Arth took a deep breath, feeling the weight of the name settle into him. It was like a missing piece of his soul had been restored.
"But even with a name," he said, his voice tinged with doubt, "she won’t stop. She’ll find a way."
Sera’s expression grew serious. "Perhaps. But you are no longer just a traveler. You are Arth now, and with a name comes power. She may chase you, but you are not defenseless. You have me, and you have this place, should you choose to stay."
"Stay?" he asked, almost disbelieving.
"For as long as you need," Sera said. "This is a refuge, a sanctuary. I can teach you to fight her, to shield yourself from her threads. You do not have to be her prey forever."
For the first time in centuries, Arth felt a flicker of hope. He looked up at Sera, gratitude shining in his eyes. "Thank you," he said.
But even as he spoke, a cold chill crept over him. Somewhere, in the far reaches of existence, he knew the Goddess of Destiny had felt his transformation. And she would not take it lightly.
Far away, the Goddess stood among the ruins of a timeline she had obliterated in her search for him. She froze, her eyes narrowing as she felt something shift—a thread she could no longer see, a presence she could no longer touch.
"Arth," she whispered, her voice trembling with a dangerous mix of longing and rage. "You’ve taken a name. You think that will save you?" Her lips twisted into a smile, sharp and wild. "You can run to the edges of existence, but you will always be mine."
Back in the Celestial Witch’s dimension, Arth shuddered, feeling the weight of her words echo through the fabric of reality.
The chase wasn’t over. It never would be. But now, with a name and a purpose, Arth was ready to fight.
—
Through her, Arth finds a purpose beyond the cycles, a chance to reclaim what was lost. But the truth of who he is—the way he is—fades into oblivion.
For in the palm of her hand, Sera holds his memories, their weight heavier than the universe itself.
“This is all useless” The Celestial Witch said as she threw the last orb of Arth's memories "So you've witnessed everything and yet nothing at all... how curious. This doesn’t quite add up, does it?"
“What is he then?” Kim said as she took a sip on a coffee mug. “He’s Enigmatic, Obscure and Cryptic”
"The thing about those origin stories I showed you? Arth isn’t just one of them—he’s all of them." Sera stated.
“Everything about him doesn't make sense, he's a scientist from the far future and then all of a sudden he's a cosmic being and then a human from a distant past? Then a time-traveller hiding from Destiny herself “ Kim said as she gripped her mug “Maybe his past is constantly changing like he's self-rebooting, I mean I did reboot his memories when we looked for you”
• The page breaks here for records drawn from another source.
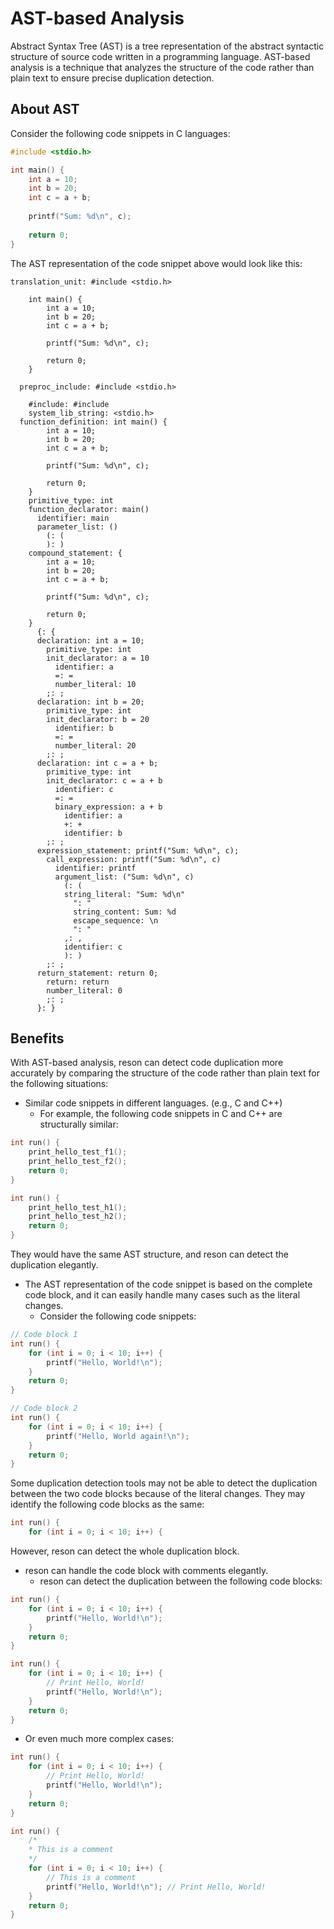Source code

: # AST-based Analysis

Abstract Syntax Tree (AST) is a tree representation of the abstract syntactic structure of source code written in a programming language. AST-based analysis is a technique that analyzes the structure of the code rather than plain text to ensure precise duplication detection.

## About AST

Consider the following code snippets in C languages:

```c
#include <stdio.h>

int main() {
    int a = 10;
    int b = 20;
    int c = a + b;
    
    printf("Sum: %d\n", c);
    
    return 0;
}
```
The AST representation of the code snippet above would look like this:

```text
translation_unit: #include <stdio.h>

    int main() {
        int a = 10;
        int b = 20;
        int c = a + b;
        
        printf("Sum: %d\n", c);
        
        return 0;
    }
    
  preproc_include: #include <stdio.h>

    #include: #include
    system_lib_string: <stdio.h>
  function_definition: int main() {
        int a = 10;
        int b = 20;
        int c = a + b;
        
        printf("Sum: %d\n", c);
        
        return 0;
    }
    primitive_type: int
    function_declarator: main()
      identifier: main
      parameter_list: ()
        (: (
        ): )
    compound_statement: {
        int a = 10;
        int b = 20;
        int c = a + b;
        
        printf("Sum: %d\n", c);
        
        return 0;
    }
      {: {
      declaration: int a = 10;
        primitive_type: int
        init_declarator: a = 10
          identifier: a
          =: =
          number_literal: 10
        ;: ;
      declaration: int b = 20;
        primitive_type: int
        init_declarator: b = 20
          identifier: b
          =: =
          number_literal: 20
        ;: ;
      declaration: int c = a + b;
        primitive_type: int
        init_declarator: c = a + b
          identifier: c
          =: =
          binary_expression: a + b
            identifier: a
            +: +
            identifier: b
        ;: ;
      expression_statement: printf("Sum: %d\n", c);
        call_expression: printf("Sum: %d\n", c)
          identifier: printf
          argument_list: ("Sum: %d\n", c)
            (: (
            string_literal: "Sum: %d\n"
              ": "
              string_content: Sum: %d
              escape_sequence: \n
              ": "
            ,: ,
            identifier: c
            ): )
        ;: ;
      return_statement: return 0;
        return: return
        number_literal: 0
        ;: ;
      }: }
```

## Benefits

With AST-based analysis, reson can detect code duplication more accurately by comparing the structure of the code rather than plain text for the following situations:

- Similar code snippets in different languages. (e.g., C and C++)
  - For example, the following code snippets in C and C++ are structurally similar:
```c
int run() {
    print_hello_test_f1();
    print_hello_test_f2();
    return 0;
}
```
```cpp
int run() {
    print_hello_test_h1();
    print_hello_test_h2();
    return 0;
}
```
They would have the same AST structure, and reson can detect the duplication elegantly.

- The AST representation of the code snippet is based on the complete code block, and it can easily handle many cases such as the literal changes.
  - Consider the following code snippets:
```c
// Code block 1
int run() {
    for (int i = 0; i < 10; i++) {
        printf("Hello, World!\n");
    }
    return 0;
}
```
```c
// Code block 2
int run() {
    for (int i = 0; i < 10; i++) {
        printf("Hello, World again!\n");
    }
    return 0;
}
```
Some duplication detection tools may not be able to detect the duplication between the two code blocks because of the literal changes. They may identify the following code blocks as the same:
```c
int run() {
    for (int i = 0; i < 10; i++) {
```

However, reson can detect the whole duplication block.

- reson can handle the code block with comments elegantly.
  - reson can detect the duplication between the following code blocks:
```c
int run() {
    for (int i = 0; i < 10; i++) {
        printf("Hello, World!\n");
    }
    return 0;
}
```
```c
int run() {
    for (int i = 0; i < 10; i++) {
        // Print Hello, World!
        printf("Hello, World!\n");
    }
    return 0;
}
```
  - Or even much more complex cases:
```c
int run() {
    for (int i = 0; i < 10; i++) {
        // Print Hello, World!
        printf("Hello, World!\n");
    }
    return 0;
}
```
```c
int run() {
    /*
    * This is a comment
    */
    for (int i = 0; i < 10; i++) {
        // This is a comment
        printf("Hello, World!\n"); // Print Hello, World!
    }
    return 0;
}
```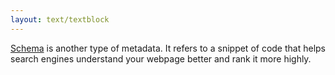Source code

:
 ```yaml
---
layout: text/textblock
---
```

[Schema](/content-strategy/search-engine-optimisation/on-page-seo/#schema) is another type of metadata. It refers to a snippet of code that helps search engines understand your webpage better and rank it more highly.
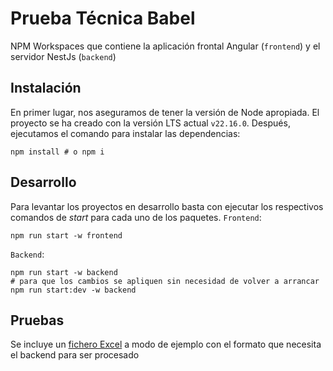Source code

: # Prueba Técnica Babel

NPM Workspaces que contiene la aplicación frontal Angular (`frontend`) y el servidor NestJs (`backend`)

## Instalación

En primer lugar, nos aseguramos de tener la versión de Node apropiada. El proyecto se ha creado con la versión LTS actual `v22.16.0`.
Después, ejecutamos el comando para instalar las dependencias:
```
npm install # o npm i
```

## Desarrollo

Para levantar los proyectos en desarrollo basta con ejecutar los respectivos comandos de _start_ para cada uno de los paquetes.
`Frontend`: 
```
npm run start -w frontend
```

`Backend`: 
```
npm run start -w backend 
# para que los cambios se apliquen sin necesidad de volver a arrancar
npm run start:dev -w backend
```

## Pruebas

Se incluye un [fichero Excel](./Test.xls) a modo de ejemplo con el formato que necesita el backend para ser procesado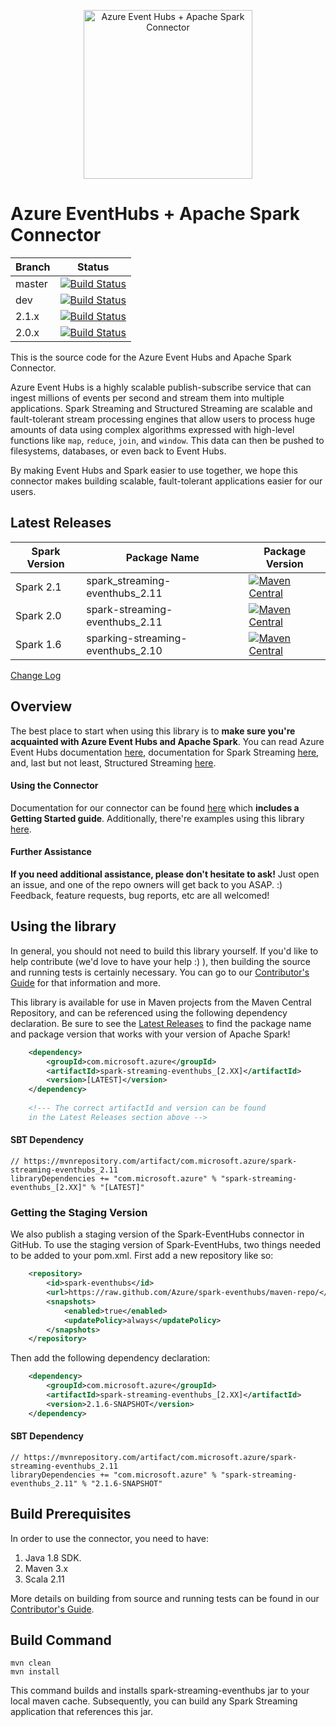 <p align="center">
  <img src="event-hubs_spark.png" alt="Azure Event Hubs + Apache Spark Connector" width="270"/>
</p>

# Azure EventHubs + Apache Spark Connector 

|Branch|Status|
|------|-------------|
|master|[![Build Status](https://travis-ci.org/Azure/spark-eventhubs.svg?branch=master)](https://travis-ci.org/Azure/spark-eventhubs)|
|dev|[![Build Status](https://travis-ci.org/Azure/spark-eventhubs.svg?branch=dev)](https://travis-ci.org/Azure/spark-eventhubs)|
|2.1.x|[![Build Status](https://travis-ci.org/Azure/spark-eventhubs.svg?branch=2.1.x)](https://travis-ci.org/Azure/spark-eventhubs)|
|2.0.x|[![Build Status](https://travis-ci.org/Azure/spark-eventhubs.svg?branch=2.0.x)](https://travis-ci.org/Azure/spark-eventhubs)|

This is the source code for the Azure Event Hubs and Apache Spark Connector. 

Azure Event Hubs is a highly scalable publish-subscribe service that can ingest millions of events per second and stream them into multiple applications. Spark Streaming and Structured Streaming are scalable and fault-tolerant stream processing engines that allow users to process huge amounts of data using complex algorithms expressed with high-level functions like ```map```, ```reduce```, ```join```, and ```window```. This data can then be pushed to filesystems, databases, or even back to Event Hubs.  

By making Event Hubs and Spark easier to use together, we hope this connector makes building scalable, fault-tolerant applications easier for our users. 

## Latest Releases
|Spark Version|Package Name|Package Version|
|-------------|------------|----------------|
|Spark 2.1|spark_streaming-eventhubs_2.11|[![Maven Central](https://maven-badges.herokuapp.com/maven-central/com.microsoft.azure/spark-streaming-eventhubs_2.11/badge.svg)](https://maven-badges.herokuapp.com/maven-central/com.microsoft.azure/spark-streaming-eventhubs_2.11)|
|Spark 2.0|spark-streaming-eventhubs_2.11|[![Maven Central](https://img.shields.io/maven-central/v/com.microsoft.azure/spark-streaming-eventhubs_2.11/2.0.9.svg)](https://maven-badges.herokuapp.com/maven-central/com.microsoft.azure/spark-streaming-eventhubs_2.11)|
|Spark 1.6|sparking-streaming-eventhubs_2.10|[![Maven Central](https://maven-badges.herokuapp.com/maven-central/com.microsoft.azure/spark-streaming-eventhubs_2.10/badge.svg)](https://maven-badges.herokuapp.com/maven-central/com.microsoft.azure/spark-streaming-eventhubs_2.10)

[Change Log](docs/change_log.md)

## Overview
The best place to start when using this library is to **make sure you're acquainted with Azure Event Hubs and Apache Spark**. You can read Azure Event Hubs documentation [here](https://docs.microsoft.com/en-us/azure/event-hubs/event-hubs-what-is-event-hubs), documentation for Spark Streaming [here](https://spark.apache.org/docs/latest/streaming-programming-guide.html), and, last but not least, Structured Streaming [here](https://spark.apache.org/docs/latest/structured-streaming-programming-guide.html). 

#### Using the Connector 
Documentation for our connector can be found [here](docs/) which **includes a Getting Started guide**. Additionally, there're examples using this library [here](/examples). 

#### Further Assistance 
**If you need additional assistance, please don't hesitate to ask!** Just open an issue, and one of the repo owners will get back to you ASAP. :) Feedback, feature requests, bug reports, etc are all welcomed!

## Using the library
In general, you should not need to build this library yourself. If you'd like to help contribute (we'd love to have your help :) ), then building the source and running tests is certainly necessary. You can go to our [Contributor's Guide](/.github/CONTRIBUTING.md) for that information and more. 

This library is available for use in Maven projects from the Maven Central Repository, and can be referenced using the following dependency declaration. Be sure to see the [Latest Releases](#latest-releases) to find the package name and package version that works with your version of Apache Spark!

```XML
    <dependency>
        <groupId>com.microsoft.azure</groupId>
        <artifactId>spark-streaming-eventhubs_[2.XX]</artifactId>
        <version>[LATEST]</version>
    </dependency>
	
	<!--- The correct artifactId and version can be found
	in the Latest Releases section above -->
```

#### SBT Dependency
    // https://mvnrepository.com/artifact/com.microsoft.azure/spark-streaming-eventhubs_2.11
    libraryDependencies += "com.microsoft.azure" % "spark-streaming-eventhubs_[2.XX]" % "[LATEST]"

### Getting the Staging Version
We also publish a staging version of the Spark-EventHubs connector in GitHub. To use the staging version of Spark-EventHubs, two things needed to be added to your pom.xml. First add a new repository like so:

```XML
	<repository>
		<id>spark-eventhubs</id>
		<url>https://raw.github.com/Azure/spark-eventhubs/maven-repo/</url>
		<snapshots>
			<enabled>true</enabled>
			<updatePolicy>always</updatePolicy>
		</snapshots>
	</repository>
```

Then add the following dependency declaration:

```XML
    <dependency>
        <groupId>com.microsoft.azure</groupId>
        <artifactId>spark-streaming-eventhubs_[2.XX]</artifactId>
        <version>2.1.6-SNAPSHOT</version>
    </dependency>
```

#### SBT Dependency
    // https://mvnrepository.com/artifact/com.microsoft.azure/spark-streaming-eventhubs_2.11
    libraryDependencies += "com.microsoft.azure" % "spark-streaming-eventhubs_2.11" % "2.1.6-SNAPSHOT"

## Build Prerequisites

In order to use the connector, you need to have:

1. Java 1.8 SDK.
2. Maven 3.x
3. Scala 2.11

More details on building from source and running tests can be found in our [Contributor's Guide](/.github/CONTRIBUTING.md). 

## Build Command
    mvn clean
    mvn install 
This command builds and installs spark-streaming-eventhubs jar to your local maven cache. Subsequently, you can build any Spark Streaming application that references this jar.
"He’s quite the peculiar one among us cosmic beings and entities of higher authority—as if the laws don’t apply to him. And unlike the rest of us, immune to reality’s shifts and always remembering everything, he seems... different." She replied "He’s like a puzzle piece that will never quite fit."
“Then what is he? Who is he?” Kim asked
“Who knows?” The Celestial Witch Sera replied to her "But let's be honest—If you think you know someone today, are they truly strangers at all?"